• _Saved data entries_:
---+---

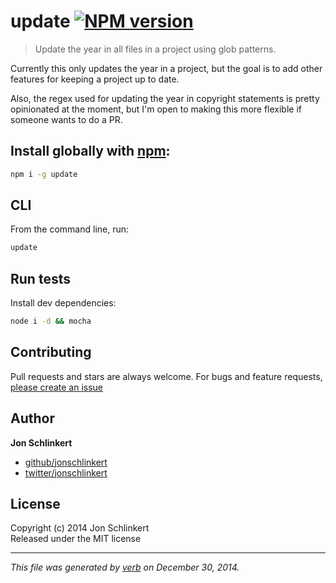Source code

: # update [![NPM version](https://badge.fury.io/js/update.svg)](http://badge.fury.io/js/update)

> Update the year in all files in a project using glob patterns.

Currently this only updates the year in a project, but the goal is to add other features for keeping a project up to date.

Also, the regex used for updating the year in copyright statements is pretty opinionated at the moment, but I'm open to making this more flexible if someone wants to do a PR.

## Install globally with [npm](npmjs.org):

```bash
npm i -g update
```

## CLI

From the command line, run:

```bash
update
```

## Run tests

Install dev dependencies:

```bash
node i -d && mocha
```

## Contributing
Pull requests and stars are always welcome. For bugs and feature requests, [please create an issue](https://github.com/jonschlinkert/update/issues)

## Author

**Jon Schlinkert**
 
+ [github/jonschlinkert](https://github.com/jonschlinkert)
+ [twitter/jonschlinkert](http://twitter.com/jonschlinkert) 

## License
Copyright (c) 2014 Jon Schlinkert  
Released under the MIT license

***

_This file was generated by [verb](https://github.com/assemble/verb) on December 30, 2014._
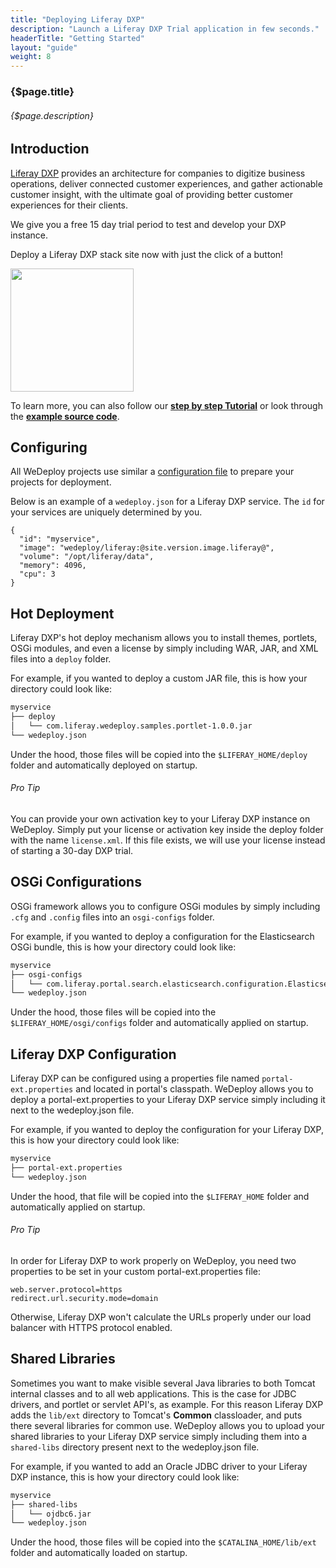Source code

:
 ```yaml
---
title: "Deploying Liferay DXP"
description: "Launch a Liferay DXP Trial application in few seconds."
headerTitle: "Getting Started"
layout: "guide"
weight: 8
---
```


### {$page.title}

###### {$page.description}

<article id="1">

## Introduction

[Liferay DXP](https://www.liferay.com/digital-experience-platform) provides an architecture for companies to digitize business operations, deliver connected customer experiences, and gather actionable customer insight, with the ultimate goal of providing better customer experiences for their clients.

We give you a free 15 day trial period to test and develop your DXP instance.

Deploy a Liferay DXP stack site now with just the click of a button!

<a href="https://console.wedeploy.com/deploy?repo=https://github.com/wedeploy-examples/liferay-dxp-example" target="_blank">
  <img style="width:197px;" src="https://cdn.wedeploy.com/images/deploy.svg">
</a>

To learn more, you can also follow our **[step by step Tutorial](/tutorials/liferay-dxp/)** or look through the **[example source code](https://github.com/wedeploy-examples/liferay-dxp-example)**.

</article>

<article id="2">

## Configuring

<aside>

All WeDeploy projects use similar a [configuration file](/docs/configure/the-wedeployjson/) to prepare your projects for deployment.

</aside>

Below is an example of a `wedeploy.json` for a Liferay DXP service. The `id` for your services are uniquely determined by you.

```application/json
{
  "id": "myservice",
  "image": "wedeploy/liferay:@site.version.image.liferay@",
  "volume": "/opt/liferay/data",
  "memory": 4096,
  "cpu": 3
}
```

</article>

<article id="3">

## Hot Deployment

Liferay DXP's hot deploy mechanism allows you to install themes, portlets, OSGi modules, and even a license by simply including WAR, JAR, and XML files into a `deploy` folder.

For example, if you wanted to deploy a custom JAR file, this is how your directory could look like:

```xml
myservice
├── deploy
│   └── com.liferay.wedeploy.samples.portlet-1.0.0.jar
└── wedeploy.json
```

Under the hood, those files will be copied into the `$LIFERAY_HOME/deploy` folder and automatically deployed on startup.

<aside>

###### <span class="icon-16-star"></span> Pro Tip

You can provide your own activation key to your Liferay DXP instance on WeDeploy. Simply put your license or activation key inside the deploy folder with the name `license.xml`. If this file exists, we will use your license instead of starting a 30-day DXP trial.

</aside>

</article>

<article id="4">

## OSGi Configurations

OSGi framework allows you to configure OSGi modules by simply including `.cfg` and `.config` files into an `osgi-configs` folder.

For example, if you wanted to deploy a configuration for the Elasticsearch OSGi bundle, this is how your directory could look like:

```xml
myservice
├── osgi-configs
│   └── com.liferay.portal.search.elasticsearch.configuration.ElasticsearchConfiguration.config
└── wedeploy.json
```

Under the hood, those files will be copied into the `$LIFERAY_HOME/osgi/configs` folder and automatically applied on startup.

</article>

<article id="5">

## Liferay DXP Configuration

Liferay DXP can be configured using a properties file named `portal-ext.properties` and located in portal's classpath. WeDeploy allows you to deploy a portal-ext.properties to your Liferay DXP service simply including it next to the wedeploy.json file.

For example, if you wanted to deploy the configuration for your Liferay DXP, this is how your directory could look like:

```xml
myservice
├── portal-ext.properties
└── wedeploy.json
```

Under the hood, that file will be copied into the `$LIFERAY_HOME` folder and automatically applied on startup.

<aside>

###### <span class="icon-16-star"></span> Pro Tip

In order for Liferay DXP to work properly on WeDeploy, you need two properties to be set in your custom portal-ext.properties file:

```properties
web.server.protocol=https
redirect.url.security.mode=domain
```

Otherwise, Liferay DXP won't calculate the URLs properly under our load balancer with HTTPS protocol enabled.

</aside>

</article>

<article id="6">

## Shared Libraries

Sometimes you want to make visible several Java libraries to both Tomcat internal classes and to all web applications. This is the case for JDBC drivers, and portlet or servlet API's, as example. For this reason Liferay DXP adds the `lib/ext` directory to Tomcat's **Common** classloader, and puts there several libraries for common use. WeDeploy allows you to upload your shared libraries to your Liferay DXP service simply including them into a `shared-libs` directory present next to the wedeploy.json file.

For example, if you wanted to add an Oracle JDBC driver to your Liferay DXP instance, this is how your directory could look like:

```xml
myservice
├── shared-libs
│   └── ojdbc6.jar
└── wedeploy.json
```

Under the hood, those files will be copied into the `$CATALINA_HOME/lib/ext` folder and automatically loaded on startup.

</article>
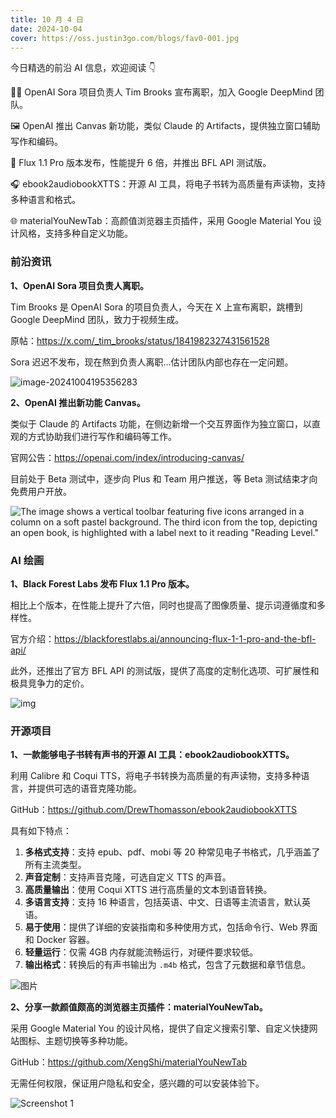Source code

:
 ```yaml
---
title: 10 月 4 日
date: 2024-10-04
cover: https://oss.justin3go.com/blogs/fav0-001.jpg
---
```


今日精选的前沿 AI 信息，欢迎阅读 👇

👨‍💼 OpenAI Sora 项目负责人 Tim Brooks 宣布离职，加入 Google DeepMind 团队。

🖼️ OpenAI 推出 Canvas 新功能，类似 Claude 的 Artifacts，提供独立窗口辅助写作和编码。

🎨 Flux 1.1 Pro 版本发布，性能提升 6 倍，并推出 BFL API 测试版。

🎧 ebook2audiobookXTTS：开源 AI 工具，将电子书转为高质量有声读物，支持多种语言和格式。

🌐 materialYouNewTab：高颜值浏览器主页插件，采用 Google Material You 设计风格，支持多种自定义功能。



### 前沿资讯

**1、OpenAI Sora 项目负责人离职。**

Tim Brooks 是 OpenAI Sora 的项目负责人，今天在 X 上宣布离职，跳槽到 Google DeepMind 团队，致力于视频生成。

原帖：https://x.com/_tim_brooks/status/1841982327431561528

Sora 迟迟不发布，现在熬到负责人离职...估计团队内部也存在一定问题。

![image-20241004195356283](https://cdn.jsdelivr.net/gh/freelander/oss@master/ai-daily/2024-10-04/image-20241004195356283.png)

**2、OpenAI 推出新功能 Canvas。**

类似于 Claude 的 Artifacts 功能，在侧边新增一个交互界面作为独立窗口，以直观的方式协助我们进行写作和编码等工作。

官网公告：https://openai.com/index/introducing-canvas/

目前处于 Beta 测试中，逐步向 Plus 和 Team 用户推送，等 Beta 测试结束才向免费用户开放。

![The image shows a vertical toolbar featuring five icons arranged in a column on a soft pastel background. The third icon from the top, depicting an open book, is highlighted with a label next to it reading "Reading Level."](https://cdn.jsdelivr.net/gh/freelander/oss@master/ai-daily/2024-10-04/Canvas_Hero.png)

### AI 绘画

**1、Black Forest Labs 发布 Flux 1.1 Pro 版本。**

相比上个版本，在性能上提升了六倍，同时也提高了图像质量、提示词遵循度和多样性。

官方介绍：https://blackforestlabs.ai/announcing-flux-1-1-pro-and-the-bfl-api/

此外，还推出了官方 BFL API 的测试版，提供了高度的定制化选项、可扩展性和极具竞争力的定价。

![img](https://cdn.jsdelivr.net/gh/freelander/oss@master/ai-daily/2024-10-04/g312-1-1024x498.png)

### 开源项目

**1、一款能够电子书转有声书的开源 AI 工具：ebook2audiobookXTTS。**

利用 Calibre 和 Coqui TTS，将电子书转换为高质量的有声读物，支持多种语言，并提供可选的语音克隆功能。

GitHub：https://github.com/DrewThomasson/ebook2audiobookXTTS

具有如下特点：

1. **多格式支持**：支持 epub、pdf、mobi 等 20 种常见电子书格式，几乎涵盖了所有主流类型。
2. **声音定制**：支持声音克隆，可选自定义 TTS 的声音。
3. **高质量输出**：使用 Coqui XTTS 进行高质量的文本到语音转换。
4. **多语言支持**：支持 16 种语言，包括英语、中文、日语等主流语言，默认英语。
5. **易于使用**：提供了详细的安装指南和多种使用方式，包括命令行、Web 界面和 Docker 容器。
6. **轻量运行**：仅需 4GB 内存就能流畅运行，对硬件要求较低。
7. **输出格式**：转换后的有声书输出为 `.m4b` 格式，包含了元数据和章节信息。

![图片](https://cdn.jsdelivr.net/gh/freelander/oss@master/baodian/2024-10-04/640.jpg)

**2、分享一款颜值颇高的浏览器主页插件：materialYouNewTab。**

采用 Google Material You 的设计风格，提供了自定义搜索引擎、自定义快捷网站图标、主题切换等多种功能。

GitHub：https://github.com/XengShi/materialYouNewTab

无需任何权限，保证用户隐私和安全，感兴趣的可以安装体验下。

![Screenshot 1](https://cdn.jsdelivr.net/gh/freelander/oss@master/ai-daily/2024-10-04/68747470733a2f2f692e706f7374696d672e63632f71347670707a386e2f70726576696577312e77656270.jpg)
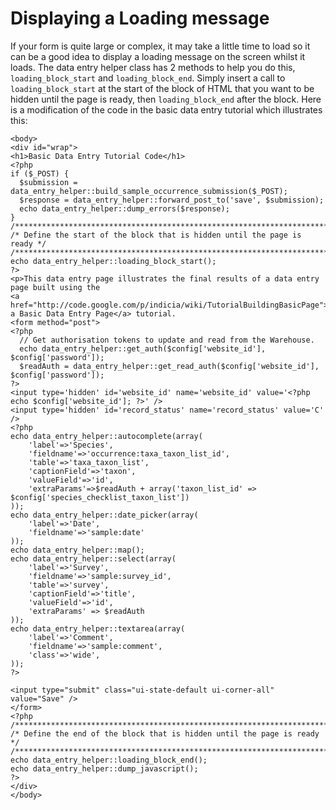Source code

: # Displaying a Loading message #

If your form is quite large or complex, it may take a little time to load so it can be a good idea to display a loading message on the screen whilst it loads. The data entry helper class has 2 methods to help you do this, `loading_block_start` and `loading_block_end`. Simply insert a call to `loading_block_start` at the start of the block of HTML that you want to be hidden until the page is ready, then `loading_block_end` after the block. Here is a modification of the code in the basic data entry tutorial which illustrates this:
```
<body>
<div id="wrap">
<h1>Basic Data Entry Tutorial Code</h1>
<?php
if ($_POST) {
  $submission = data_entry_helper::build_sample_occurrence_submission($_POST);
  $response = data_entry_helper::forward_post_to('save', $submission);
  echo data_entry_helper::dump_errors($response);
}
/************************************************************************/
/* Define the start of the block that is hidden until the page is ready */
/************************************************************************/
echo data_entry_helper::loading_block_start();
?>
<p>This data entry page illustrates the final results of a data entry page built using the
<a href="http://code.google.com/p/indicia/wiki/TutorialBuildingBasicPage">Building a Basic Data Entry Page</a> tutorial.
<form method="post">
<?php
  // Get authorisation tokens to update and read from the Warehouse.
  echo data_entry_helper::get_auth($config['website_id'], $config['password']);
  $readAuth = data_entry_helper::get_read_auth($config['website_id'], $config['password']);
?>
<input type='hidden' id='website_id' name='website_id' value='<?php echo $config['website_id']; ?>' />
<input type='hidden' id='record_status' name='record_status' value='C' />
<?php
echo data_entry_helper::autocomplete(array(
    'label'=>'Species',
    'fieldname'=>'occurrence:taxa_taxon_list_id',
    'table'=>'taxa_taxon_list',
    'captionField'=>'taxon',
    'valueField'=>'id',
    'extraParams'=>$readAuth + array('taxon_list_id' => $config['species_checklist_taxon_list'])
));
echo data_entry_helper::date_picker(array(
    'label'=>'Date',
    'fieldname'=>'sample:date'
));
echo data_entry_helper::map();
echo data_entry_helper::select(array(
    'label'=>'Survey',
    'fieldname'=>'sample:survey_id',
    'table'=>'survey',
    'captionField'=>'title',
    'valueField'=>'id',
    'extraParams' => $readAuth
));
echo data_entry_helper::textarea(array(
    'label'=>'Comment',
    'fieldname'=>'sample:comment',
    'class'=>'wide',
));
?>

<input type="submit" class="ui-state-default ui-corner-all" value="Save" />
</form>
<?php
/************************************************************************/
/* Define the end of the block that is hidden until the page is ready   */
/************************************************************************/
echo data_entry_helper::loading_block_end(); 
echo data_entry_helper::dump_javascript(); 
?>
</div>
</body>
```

---+---

• _Your instructions_: Report each line above containing the string "submission".

• _Task output_:
  $submission = data_entry_helper::build_sample_occurrence_submission($_POST);
  $response = data_entry_helper::forward_post_to('save', $submission);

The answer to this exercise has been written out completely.